Il nous faut nous attaquer dès aujourd’hui aux solutions de stockage de demain. Car les projets d’infrastructure présentent d’importants effets d’apprentissage et d’échelle. Il faut du temps pour optimiser les technologies et baisser les coûts. De plus, dans ses scénarios la Confédération mise fortement sur des importations d’électricité en hiver. Cela est doublement problématique: d’une part en termes de sécurité de l’approvisionnement et d’autre part parce que l’électricité importée présente un bilan carbone très élevé. Le problème de puissance ne peut pas être résolu en comparant la puissance installée et la puissance consommée. Le paramètre déterminant sera la flexibilité, c’est-à-dire la capacité à faire concorder production et consommation dans le temps et en termes de quantité. Le procédé power-to-gas contribue à augmenter la flexibilité et à réduire le volume des importations d’électricité. Lors du transfert saisonnier d’électricité estivale à du gaz hivernal, en hiver les installations de CCF optimisées pour la production de chaleur permettent par ailleurs d’utiliser le gaz avec un degré de rendement très élevé supérieur à 90%.

Où en est le projet de centrale hybride de Limeco à Dietikon?

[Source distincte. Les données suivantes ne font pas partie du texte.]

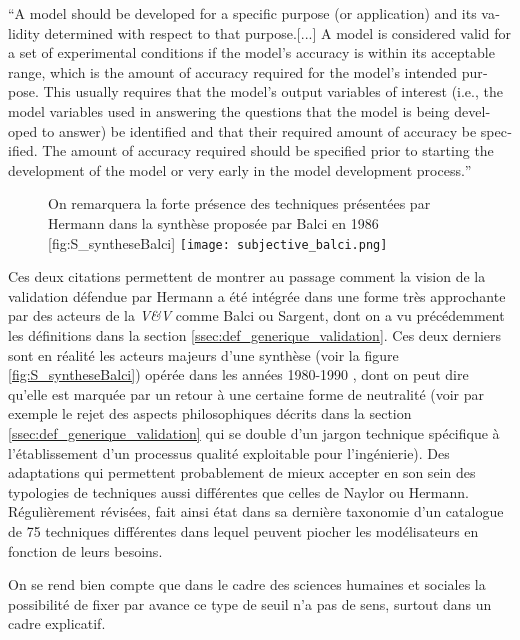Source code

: \foreignquote{english}{A model should be developed for a specific purpose (or application) and its validity determined with respect to that purpose.[...] A model is considered valid for a set of experimental conditions if the model’s accuracy is within its acceptable range, which is the amount of accuracy required for the model’s intended purpose. This usually requires that the model’s output variables of interest (i.e., the model variables used in answering the questions that the model is being developed to answer) be identified and that their required amount of accuracy be specified. The amount of accuracy required should be specified prior to starting the development of the model or very early in the model development process.}\autocite[166]{Sargent2010}

\begin{figure}[h]
\begin{sidecaption}[fortoc]{ On remarquera la forte présence des techniques présentées par Hermann dans la synthèse proposée par Balci en 1986 \autocite{Balci1986}}[fig:S_syntheseBalci]
  \centering
 \texttt{[image: subjective\_balci.png]}
  \end{sidecaption}
\end{figure}

Ces deux citations permettent de montrer au passage comment la vision de la validation défendue par Hermann a été intégrée dans une forme très approchante par des acteurs de la \textit{V\&V} comme Balci ou Sargent, dont on a vu précédemment les définitions dans la section \ref{ssec:def_generique_validation}. Ces deux derniers sont en réalité les acteurs majeurs d'une synthèse (voir la figure \ref{fig:S_syntheseBalci}) opérée dans les années 1980-1990 \autocite{Nance2002}, dont on peut dire qu'elle est marquée par un retour à une certaine forme de neutralité (voir par exemple le rejet des aspects philosophiques décrits dans la section \ref{ssec:def_generique_validation} qui se double d'un jargon technique spécifique à l'établissement d'un processus qualité exploitable pour l'ingénierie). Des adaptations qui permettent probablement de mieux accepter en son sein des typologies de techniques aussi différentes que celles de Naylor ou Hermann. Régulièrement révisées, \textcite{Balci1998} fait ainsi état dans sa dernière taxonomie d'un catalogue de 75 techniques différentes dans lequel peuvent piocher les modélisateurs en fonction de leurs besoins.

On se rend bien compte que dans le cadre des sciences humaines et sociales la possibilité de fixer par avance ce type de seuil n'a pas de sens, surtout dans un cadre explicatif.

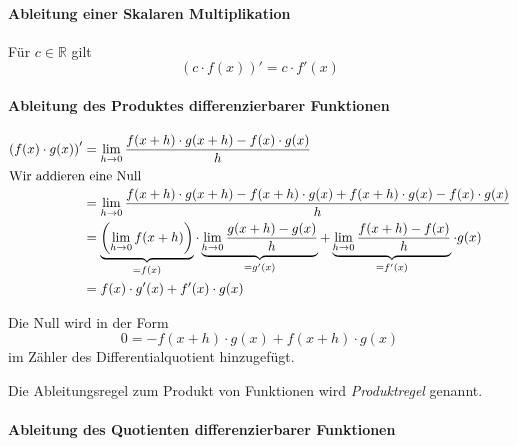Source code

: \paragraph{Ableitung einer Skalaren Multiplikation}
Für $c\in \mathbb{R}$ gilt
\begin{equation}\label{eq:diff1}
\left(c\cdot f(x)\right)' = c \cdot f'(x)
\end{equation}

\paragraph{Ableitung des Produktes differenzierbarer Funktionen}
\begin{equation}
\begin{split}\label{eq:diff2}
\left(f(x) \cdot g(x) \right)' &= \lim\limits_{h\rightarrow 0} \frac{f(x+h)\cdot g(x+h)-f(x)\cdot g(x)}{h} \\
\intertext{Wir addieren eine Null}
&= \lim\limits_{h\rightarrow 0} \frac{f(x+h)\cdot g(x+h) -f(x+h)\cdot g(x)+f(x+h)\cdot g(x) - f(x)\cdot g(x)}{h} \\
&= \underbrace{\left( \lim\limits_{h\rightarrow 0}f(x+h)\right)}_{=f(x)} \cdot 
\underbrace{\lim\limits_{h\rightarrow 0} \frac{g(x+h)-g(x)}{h}}_{=g'(x)} +\underbrace{\lim\limits_{h\rightarrow 0} \frac{f(x+h)-f(x)}{h}}_{=f'(x)} \cdot g(x)\\
&= f(x)\cdot g'(x) + f'(x)\cdot g(x)
\end{split}
\end{equation}

\noindent Die Null wird in der Form
\begin{equation*}
0 = -f(x+h)\cdot g(x)+f(x+h)\cdot g(x)
\end{equation*}
im Zähler des Differentialquotient hinzugefügt.

\begin{definition}
Die Ableitungsregel zum Produkt von Funktionen wird \emph{Produktregel} genannt.
\end{definition}

\paragraph{Ableitung des Quotienten differenzierbarer Funktionen}


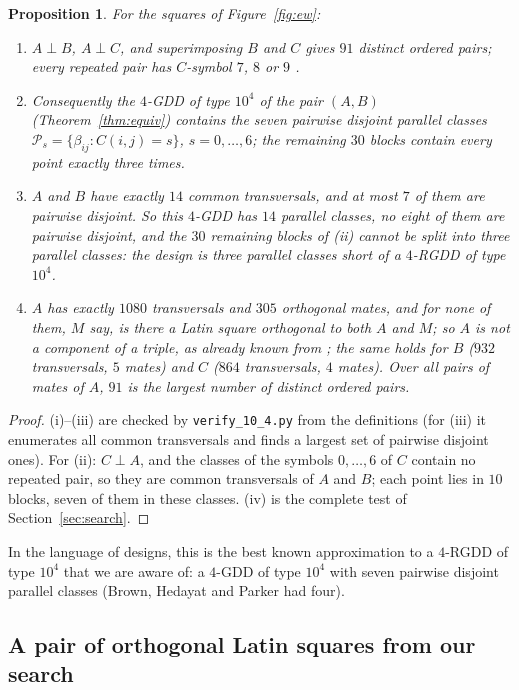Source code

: \documentclass[11pt]{article}
\newtheorem{proposition}[theorem]{Proposition}
\theoremstyle{remark}
\begin{document}
\begin{proposition}\label{prop:ew}
For the squares of Figure~\ref{fig:ew}:
\begin{enumerate}
\item[(i)] $A\perp B$, $A\perp C$, and superimposing $B$ and $C$ gives $91$ distinct
  ordered pairs; every repeated pair has $C$-symbol $7$, $8$ or $9$ \cite{EW16}.
\item[(ii)] Consequently the $4$-GDD of type $10^4$ of the pair $(A,B)$
  (Theorem~\ref{thm:equiv}) contains the seven pairwise disjoint parallel classes
  $\mathcal P_s=\{\beta_{ij}: C(i,j)=s\}$, $s=0,\dots,6$; the remaining $30$ blocks contain
  every point exactly three times.
\item[(iii)] $A$ and $B$ have exactly $14$ common transversals, and at most $7$ of them are
  pairwise disjoint.  So this $4$-GDD has $14$ parallel classes, no eight of them are
  pairwise disjoint, and the $30$ remaining blocks of (ii) cannot be split into three
  parallel classes: the design is three parallel classes short of a $4$-RGDD of type
  $10^4$.
\item[(iv)] $A$ has exactly $1080$ transversals and $305$ orthogonal mates, and for none of
  them, $M$ say, is there a Latin square orthogonal to both $A$ and $M$; so $A$ is not a
  component of a triple, as already known from \cite{MMM07,EW16}; the same holds for $B$
  ($932$ transversals, $5$ mates) and $C$ ($864$ transversals, $4$ mates).  Over all pairs
  of mates of $A$, $91$ is the largest number of distinct ordered pairs.
\end{enumerate}
\end{proposition}

\begin{proof}
(i)--(iii) are checked by \texttt{verify\_10\_4.py} from the definitions (for (iii) it
enumerates all common transversals and finds a largest set of pairwise disjoint ones).
For (ii): $C\perp A$, and the classes of the symbols $0,\dots,6$ of $C$ contain no repeated
pair, so they are common transversals of $A$ and $B$; each point lies in $10$ blocks, seven
of them in these classes.  (iv) is the complete test of Section~\ref{sec:search}.
\end{proof}

In the language of designs, this is the best known approximation to a $4$-RGDD of type
$10^4$ that we are aware of: a $4$-GDD of type $10^4$ with seven pairwise disjoint
parallel classes (Brown, Hedayat and Parker \cite{BHP93} had four).

\subsection{A pair of orthogonal Latin squares from our search}\label{sec:ourpair}
\end{document}
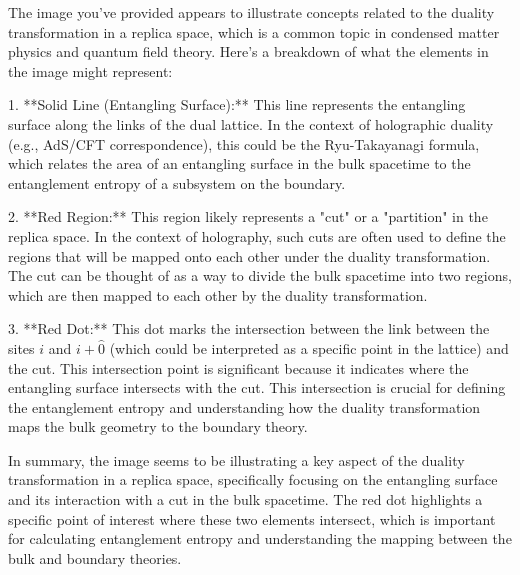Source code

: The image you've provided appears to illustrate concepts related to the duality transformation in a replica space, which is a common topic in condensed matter physics and quantum field theory. Here's a breakdown of what the elements in the image might represent:

1. **Solid Line (Entangling Surface):** This line represents the entangling surface along the links of the dual lattice. In the context of holographic duality (e.g., AdS/CFT correspondence), this could be the Ryu-Takayanagi formula, which relates the area of an entangling surface in the bulk spacetime to the entanglement entropy of a subsystem on the boundary.

2. **Red Region:** This region likely represents a "cut" or a "partition" in the replica space. In the context of holography, such cuts are often used to define the regions that will be mapped onto each other under the duality transformation. The cut can be thought of as a way to divide the bulk spacetime into two regions, which are then mapped to each other by the duality transformation.

3. **Red Dot:** This dot marks the intersection between the link between the sites \( i \) and \( i + \hat{0} \) (which could be interpreted as a specific point in the lattice) and the cut. This intersection point is significant because it indicates where the entangling surface intersects with the cut. This intersection is crucial for defining the entanglement entropy and understanding how the duality transformation maps the bulk geometry to the boundary theory.

In summary, the image seems to be illustrating a key aspect of the duality transformation in a replica space, specifically focusing on the entangling surface and its interaction with a cut in the bulk spacetime. The red dot highlights a specific point of interest where these two elements intersect, which is important for calculating entanglement entropy and understanding the mapping between the bulk and boundary theories.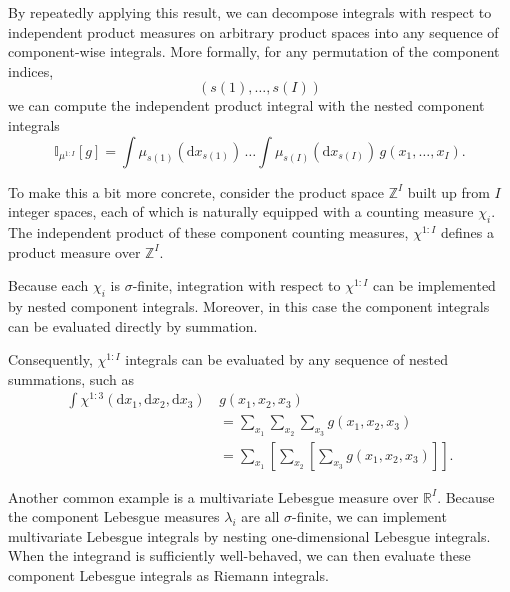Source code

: \documentclass[
  letterpaper,
  DIV=11,
  numbers=noendperiod]{scrartcl}
\begin{document}
By repeatedly applying this result, we can decompose integrals with
respect to independent product measures on arbitrary product spaces into
any sequence of component-wise integrals. More formally, for any
permutation of the component indices, \[
( s(1), \ldots, s(I) )
\] we can compute the independent product integral with the nested
component integrals \[
\mathbb{I}_{ \mu^{1:I} }[ g ]
=
\int \mu_{s(1)} ( \mathrm{d} x_{s(1)} ) \,
\ldots
\int \mu_{s(I)} ( \mathrm{d} x_{s(I)} ) \,
g( x_{1}, \ldots, x_{I} ).
\]

To make this a bit more concrete, consider the product space
\(\mathbb{Z}^{I}\) built up from \(I\) integer spaces, each of which is
naturally equipped with a counting measure \(\chi_{i}\). The independent
product of these component counting measures, \(\chi^{1:I}\) defines a
product measure over \(\mathbb{Z}^{I}\).

Because each \(\chi_{i}\) is \(\sigma\)-finite, integration with respect
to \(\chi^{1:I}\) can be implemented by nested component integrals.
Moreover, in this case the component integrals can be evaluated directly
by summation.

Consequently, \(\chi^{1:I}\) integrals can be evaluated by any sequence
of nested summations, such as \begin{align*}
\int \chi^{1:3}(
  \mathrm{d} x_{1}, \mathrm{d} x_{2}, \mathrm{d} x_{3}
) \,
&g( x_{1}, x_{2}, x_{3} )
\\
&=
\sum_{ x_{1} } \sum_{ x_{2} } \sum_{ x_{3} }
g( x_{1}, x_{2}, x_{3} )
\\
&=
\sum_{ x_{1} } \left[
  \sum_{ x_{2} } \left[
    \sum_{ x_{3} } g( x_{1}, x_{2}, x_{3} )
  \right]
\right].
\end{align*}

Another common example is a multivariate Lebesgue measure over
\(\mathbb{R}^{I}\). Because the component Lebesgue measures
\(\lambda_{i}\) are all \(\sigma\)-finite, we can implement multivariate
Lebesgue integrals by nesting one-dimensional Lebesgue integrals. When
the integrand is sufficiently well-behaved, we can then evaluate these
component Lebesgue integrals as Riemann integrals.
\end{document}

Le projet progresse comme prévu. Toutes les communes impliquées ont donné leur feu vert. Les services industriels Swiss­power coopérants ont précisé leurs engagements d’achat. Les deux permis de construire pour la conduite de gaz et la centrale hybride elle-même ont été accordés. Nous avons trouvé une bonne solution pour les rejets thermiques de l’électrolyse, des compresseurs et de la méthanation: ils seront injectés dans le réseau de chauffage urbain. La demande de reconnaissance du gaz renouvelable est en cours de traitement auprès de la Direction générale des douanes. Etant donné qu’à Dietikon l’électricité pour l’électrolyse provient directement de l’usine locale d’incinération des déchets, le contrôle de la provenance du courant est simple. Le lancement des travaux est prévu au printemps 2019 et les travaux dureront environ un an.

[1] La convergence des réseaux est l’imbrication technique et automatisée de l’infrastructure des réseaux d’électricité, de gaz et de chaleur.